C’est plutôt du côté des Locas qu’il faut jeter un oeil. Maggie et Hopey sont des Locas. On les appelle ainsi, car ce sont des filles de 16 ans qui s’habillent comme les mecs, qui jurent, qui crachent, qui se coiffent avec de la bombe de peinture et qui taguent les murs. Elles habitent les quartiers latinos de Satelitte City. Leurs copines sont toutes déjantées. Normal, elles se droguent, elles boient ou jouent du punk-rock. En plus de ça, Maggie et Hopey sont lesbiennes, plus exactement, elles sont bi. De quoi énerver les machos qui peuplent le quartier et ces "putains de flics" qui fonctionnent comme des nazis.

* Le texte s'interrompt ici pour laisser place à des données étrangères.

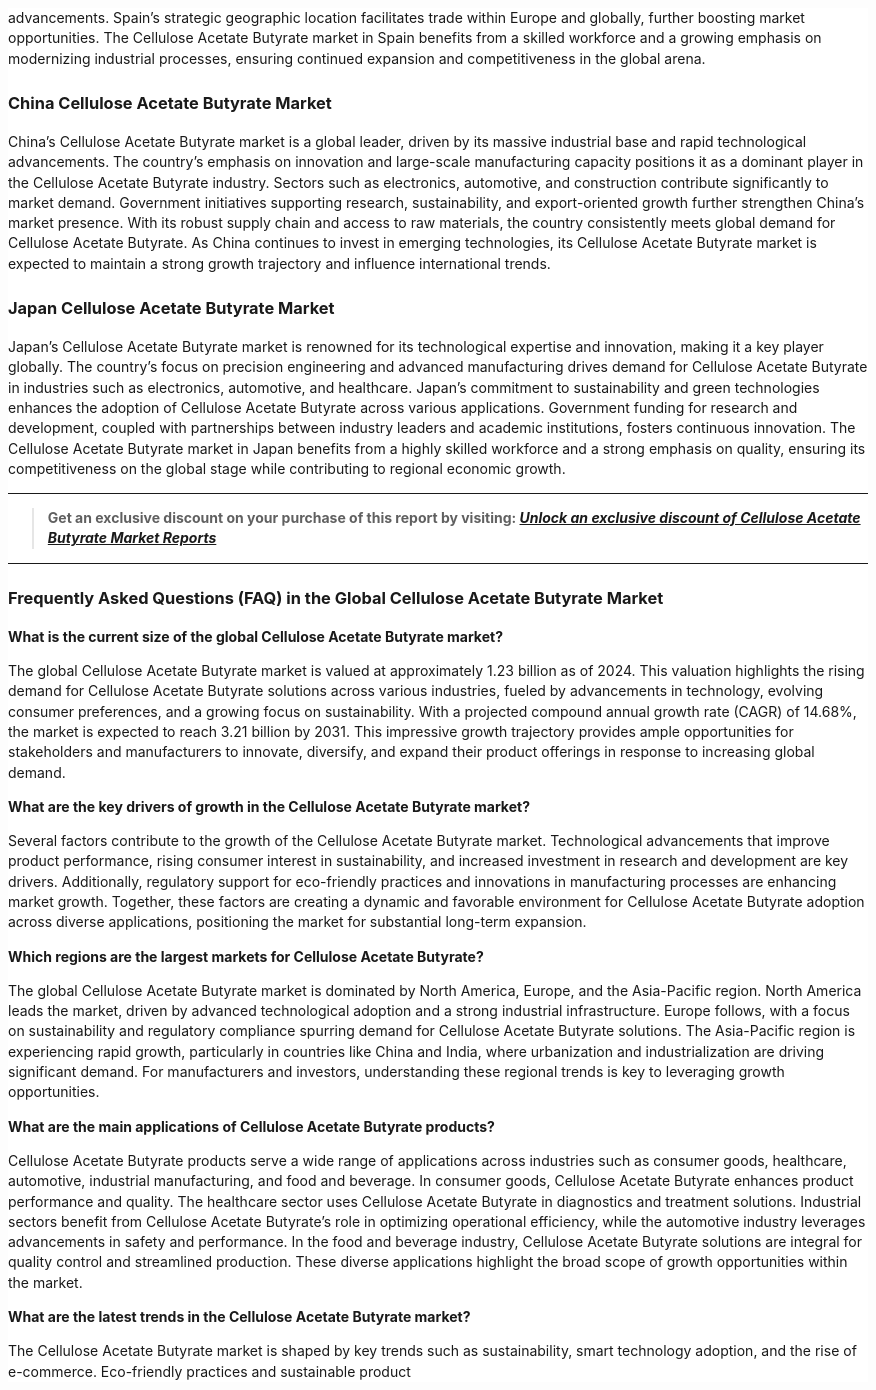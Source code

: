 advancements. Spain&rsquo;s strategic geographic location facilitates trade within Europe and globally, further boosting market opportunities. The Cellulose Acetate Butyrate market in Spain benefits from a skilled workforce and a growing emphasis on modernizing industrial processes, ensuring continued expansion and competitiveness in the global arena.</p><h3>China Cellulose Acetate Butyrate Market</h3><p>China&rsquo;s Cellulose Acetate Butyrate market is a global leader, driven by its massive industrial base and rapid technological advancements. The country&rsquo;s emphasis on innovation and large-scale manufacturing capacity positions it as a dominant player in the Cellulose Acetate Butyrate industry. Sectors such as electronics, automotive, and construction contribute significantly to market demand. Government initiatives supporting research, sustainability, and export-oriented growth further strengthen China&rsquo;s market presence. With its robust supply chain and access to raw materials, the country consistently meets global demand for Cellulose Acetate Butyrate. As China continues to invest in emerging technologies, its Cellulose Acetate Butyrate market is expected to maintain a strong growth trajectory and influence international trends.</p><h3>Japan Cellulose Acetate Butyrate Market</h3><p>Japan&rsquo;s Cellulose Acetate Butyrate market is renowned for its technological expertise and innovation, making it a key player globally. The country&rsquo;s focus on precision engineering and advanced manufacturing drives demand for Cellulose Acetate Butyrate in industries such as electronics, automotive, and healthcare. Japan&rsquo;s commitment to sustainability and green technologies enhances the adoption of Cellulose Acetate Butyrate across various applications. Government funding for research and development, coupled with partnerships between industry leaders and academic institutions, fosters continuous innovation. The Cellulose Acetate Butyrate market in Japan benefits from a highly skilled workforce and a strong emphasis on quality, ensuring its competitiveness on the global stage while contributing to regional economic growth.</p><hr /><blockquote><p><strong>Get an exclusive discount on your purchase of this report by visiting: <em><a href="://marketresearchpulse.com/ask-for-discount/116652?utm_source=Github&amp;utm_medium=029">Unlock an exclusive discount of Cellulose Acetate Butyrate Market Reports</a></em>&nbsp;</strong></p></blockquote><hr /><h3>Frequently Asked Questions (FAQ) in the Global Cellulose Acetate Butyrate Market</h3><p><strong>What is the current size of the global Cellulose Acetate Butyrate market?</strong></p><p>The global Cellulose Acetate Butyrate market is valued at approximately 1.23 billion as of 2024. This valuation highlights the rising demand for Cellulose Acetate Butyrate solutions across various industries, fueled by advancements in technology, evolving consumer preferences, and a growing focus on sustainability. With a projected compound annual growth rate (CAGR) of 14.68%, the market is expected to reach 3.21 billion by 2031. This impressive growth trajectory provides ample opportunities for stakeholders and manufacturers to innovate, diversify, and expand their product offerings in response to increasing global demand.</p><p><strong>What are the key drivers of growth in the Cellulose Acetate Butyrate market?</strong></p><p>Several factors contribute to the growth of the Cellulose Acetate Butyrate market. Technological advancements that improve product performance, rising consumer interest in sustainability, and increased investment in research and development are key drivers. Additionally, regulatory support for eco-friendly practices and innovations in manufacturing processes are enhancing market growth. Together, these factors are creating a dynamic and favorable environment for Cellulose Acetate Butyrate adoption across diverse applications, positioning the market for substantial long-term expansion.</p><p><strong>Which regions are the largest markets for Cellulose Acetate Butyrate?</strong></p><p>The global Cellulose Acetate Butyrate market is dominated by North America, Europe, and the Asia-Pacific region. North America leads the market, driven by advanced technological adoption and a strong industrial infrastructure. Europe follows, with a focus on sustainability and regulatory compliance spurring demand for Cellulose Acetate Butyrate solutions. The Asia-Pacific region is experiencing rapid growth, particularly in countries like China and India, where urbanization and industrialization are driving significant demand. For manufacturers and investors, understanding these regional trends is key to leveraging growth opportunities.</p><p><strong>What are the main applications of Cellulose Acetate Butyrate products?</strong></p><p>Cellulose Acetate Butyrate products serve a wide range of applications across industries such as consumer goods, healthcare, automotive, industrial manufacturing, and food and beverage. In consumer goods, Cellulose Acetate Butyrate enhances product performance and quality. The healthcare sector uses Cellulose Acetate Butyrate in diagnostics and treatment solutions. Industrial sectors benefit from Cellulose Acetate Butyrate&rsquo;s role in optimizing operational efficiency, while the automotive industry leverages advancements in safety and performance. In the food and beverage industry, Cellulose Acetate Butyrate solutions are integral for quality control and streamlined production. These diverse applications highlight the broad scope of growth opportunities within the market.</p><p><strong>What are the latest trends in the Cellulose Acetate Butyrate market?</strong></p><p>The Cellulose Acetate Butyrate market is shaped by key trends such as sustainability, smart technology adoption, and the rise of e-commerce. Eco-friendly practices and sustainable product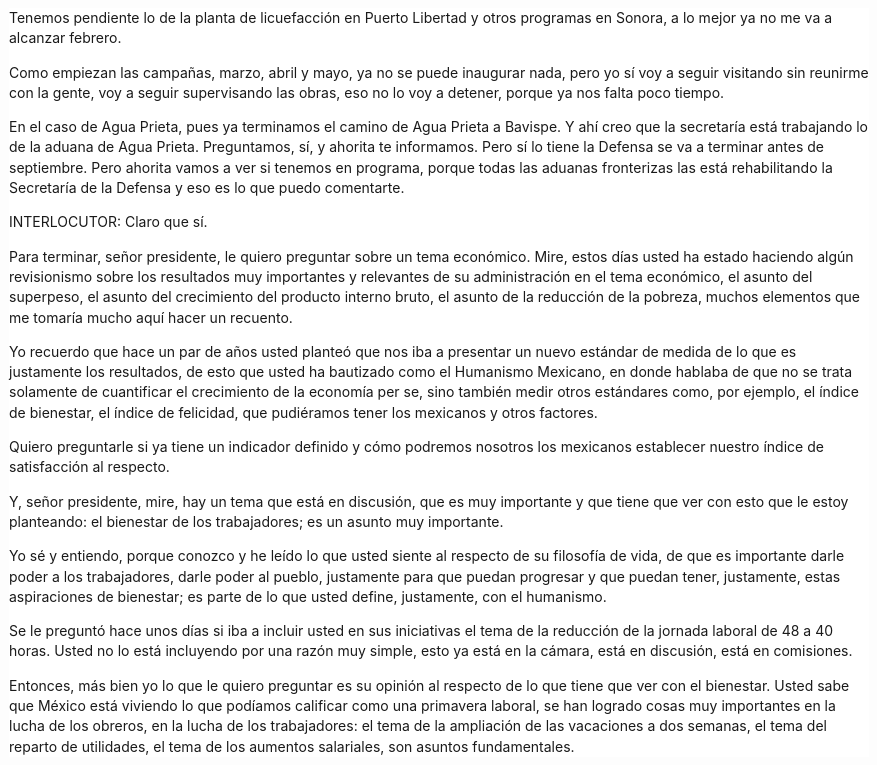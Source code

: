 Tenemos pendiente lo de la planta de licuefacción en Puerto Libertad y otros
programas en Sonora, a lo mejor ya no me va a alcanzar febrero.

Como empiezan las campañas, marzo, abril y mayo, ya no se puede inaugurar
nada, pero yo sí voy a seguir visitando sin reunirme con la gente, voy a
seguir supervisando las obras, eso no lo voy a detener, porque ya nos falta
poco tiempo.

En el caso de Agua Prieta, pues ya terminamos el camino de Agua Prieta a
Bavispe. Y ahí creo que la secretaría está trabajando lo de la aduana de Agua
Prieta. Preguntamos, sí, y ahorita te informamos. Pero sí lo tiene la Defensa
se va a terminar antes de septiembre. Pero ahorita vamos a ver si tenemos en
programa, porque todas las aduanas fronterizas las está rehabilitando la
Secretaría de la Defensa y eso es lo que puedo comentarte.

INTERLOCUTOR: Claro que sí.

Para terminar, señor presidente, le quiero preguntar sobre un tema económico.
Mire, estos días usted ha estado haciendo algún revisionismo sobre los
resultados muy importantes y relevantes de su administración en el tema
económico, el asunto del superpeso, el asunto del crecimiento del producto
interno bruto, el asunto de la reducción de la pobreza, muchos elementos que
me tomaría mucho aquí hacer un recuento.

Yo recuerdo que hace un par de años usted planteó que nos iba a presentar un
nuevo estándar de medida de lo que es justamente los resultados, de esto que
usted ha bautizado como el Humanismo Mexicano, en donde hablaba de que no se
trata solamente de cuantificar el crecimiento de la economía per se, sino
también medir otros estándares como, por ejemplo, el índice de bienestar, el
índice de felicidad, que pudiéramos tener los mexicanos y otros factores.

Quiero preguntarle si ya tiene un indicador definido y cómo podremos nosotros
los mexicanos establecer nuestro índice de satisfacción al respecto.

Y, señor presidente, mire, hay un tema que está en discusión, que es muy
importante y que tiene que ver con esto que le estoy planteando: el bienestar
de los trabajadores; es un asunto muy importante.

Yo sé y entiendo, porque conozco y he leído lo que usted siente al respecto de
su filosofía de vida, de que es importante darle poder a los trabajadores,
darle poder al pueblo, justamente para que puedan progresar y que puedan
tener, justamente, estas aspiraciones de bienestar; es parte de lo que usted
define, justamente, con el humanismo.

Se le preguntó hace unos días si iba a incluir usted en sus iniciativas el
tema de la reducción de la jornada laboral de 48 a 40 horas. Usted no lo está
incluyendo por una razón muy simple, esto ya está en la cámara, está en
discusión, está en comisiones.

Entonces, más bien yo lo que le quiero preguntar es su opinión al respecto de
lo que tiene que ver con el bienestar. Usted sabe que México está viviendo lo
que podíamos calificar como una primavera laboral, se han logrado cosas muy
importantes en la lucha de los obreros, en la lucha de los trabajadores: el
tema de la ampliación de las vacaciones a dos semanas, el tema del reparto de
utilidades, el tema de los aumentos salariales, son asuntos fundamentales.
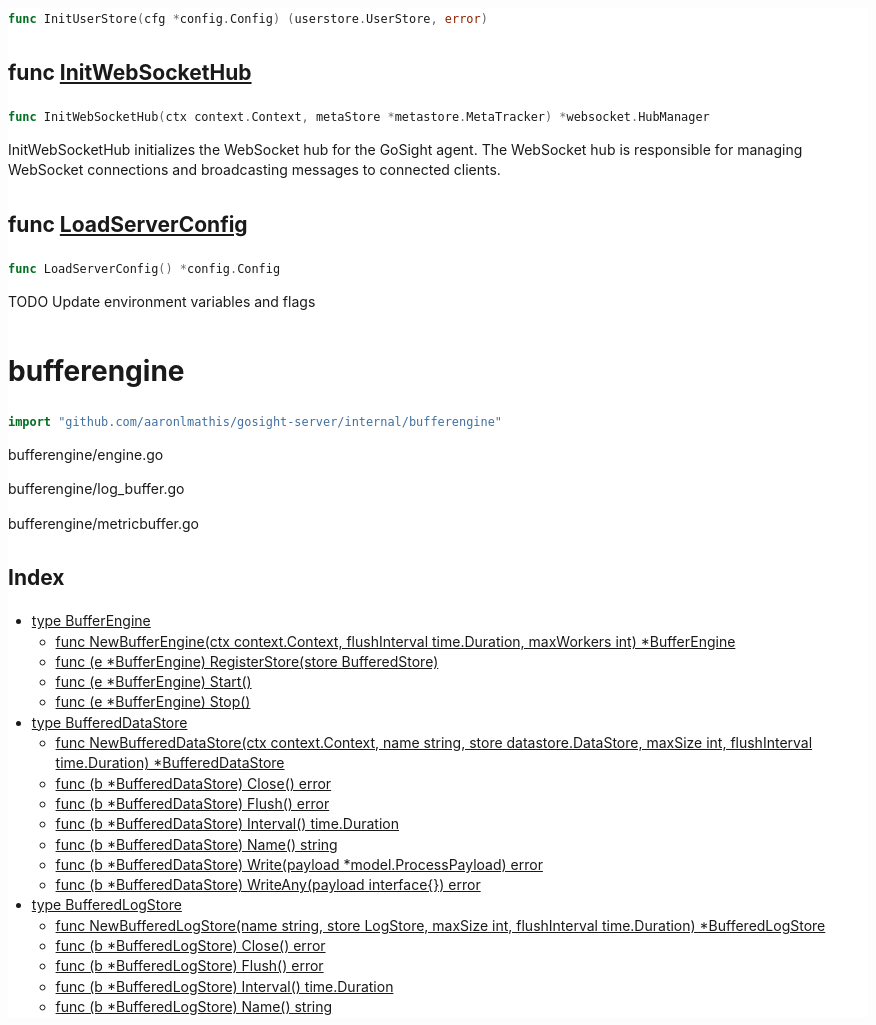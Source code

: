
 ```go
func InitUserStore(cfg *config.Config) (userstore.UserStore, error)
```



<a name="InitWebSocketHub"></a>
## func [InitWebSocketHub](<https://github.com/aaronlmathis/gosight-server/blob/main/internal/bootstrap/web_socket.go#L37>)

```go
func InitWebSocketHub(ctx context.Context, metaStore *metastore.MetaTracker) *websocket.HubManager
```

InitWebSocketHub initializes the WebSocket hub for the GoSight agent. The WebSocket hub is responsible for managing WebSocket connections and broadcasting messages to connected clients.

<a name="LoadServerConfig"></a>
## func [LoadServerConfig](<https://github.com/aaronlmathis/gosight-server/blob/main/internal/bootstrap/config.go#L37>)

```go
func LoadServerConfig() *config.Config
```

TODO Update environment variables and flags

# bufferengine

```go
import "github.com/aaronlmathis/gosight-server/internal/bufferengine"
```

bufferengine/engine.go

bufferengine/log\_buffer.go

bufferengine/metricbuffer.go

## Index

- [type BufferEngine](<#BufferEngine>)
  - [func NewBufferEngine\(ctx context.Context, flushInterval time.Duration, maxWorkers int\) \*BufferEngine](<#NewBufferEngine>)
  - [func \(e \*BufferEngine\) RegisterStore\(store BufferedStore\)](<#BufferEngine.RegisterStore>)
  - [func \(e \*BufferEngine\) Start\(\)](<#BufferEngine.Start>)
  - [func \(e \*BufferEngine\) Stop\(\)](<#BufferEngine.Stop>)
- [type BufferedDataStore](<#BufferedDataStore>)
  - [func NewBufferedDataStore\(ctx context.Context, name string, store datastore.DataStore, maxSize int, flushInterval time.Duration\) \*BufferedDataStore](<#NewBufferedDataStore>)
  - [func \(b \*BufferedDataStore\) Close\(\) error](<#BufferedDataStore.Close>)
  - [func \(b \*BufferedDataStore\) Flush\(\) error](<#BufferedDataStore.Flush>)
  - [func \(b \*BufferedDataStore\) Interval\(\) time.Duration](<#BufferedDataStore.Interval>)
  - [func \(b \*BufferedDataStore\) Name\(\) string](<#BufferedDataStore.Name>)
  - [func \(b \*BufferedDataStore\) Write\(payload \*model.ProcessPayload\) error](<#BufferedDataStore.Write>)
  - [func \(b \*BufferedDataStore\) WriteAny\(payload interface\{\}\) error](<#BufferedDataStore.WriteAny>)
- [type BufferedLogStore](<#BufferedLogStore>)
  - [func NewBufferedLogStore\(name string, store LogStore, maxSize int, flushInterval time.Duration\) \*BufferedLogStore](<#NewBufferedLogStore>)
  - [func \(b \*BufferedLogStore\) Close\(\) error](<#BufferedLogStore.Close>)
  - [func \(b \*BufferedLogStore\) Flush\(\) error](<#BufferedLogStore.Flush>)
  - [func \(b \*BufferedLogStore\) Interval\(\) time.Duration](<#BufferedLogStore.Interval>)
  - [func \(b \*BufferedLogStore\) Name\(\) string](<#BufferedLogStore.Name>)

Pendant ce temps, de l’autre côté de la frontière, le Mexique flirte avec l’Amérique des années 50. Les grosses caisses à la James Dean, les films de Marlon Brando et les nanas qui s’habillent à la Marylin Monroe. Loin des grandes villes, on ne sait même pas que Bruce Lee est mort ! Bienvenue à Palomare City, une bourgade perdue au milieu du désert, où les fantômes partagent le quotidien des vivants et où les femmes sont des héros. Mais pourquoi des héros ? Parce qu’elles soignent le coeur des Hommes et parfois un peu plus bas ? Parce qu’elles n’ont pas leur langue dans leur poche ? Ou parce qu’elles sont des femmes modernes capables de s’assumer seules ? A vous de voir !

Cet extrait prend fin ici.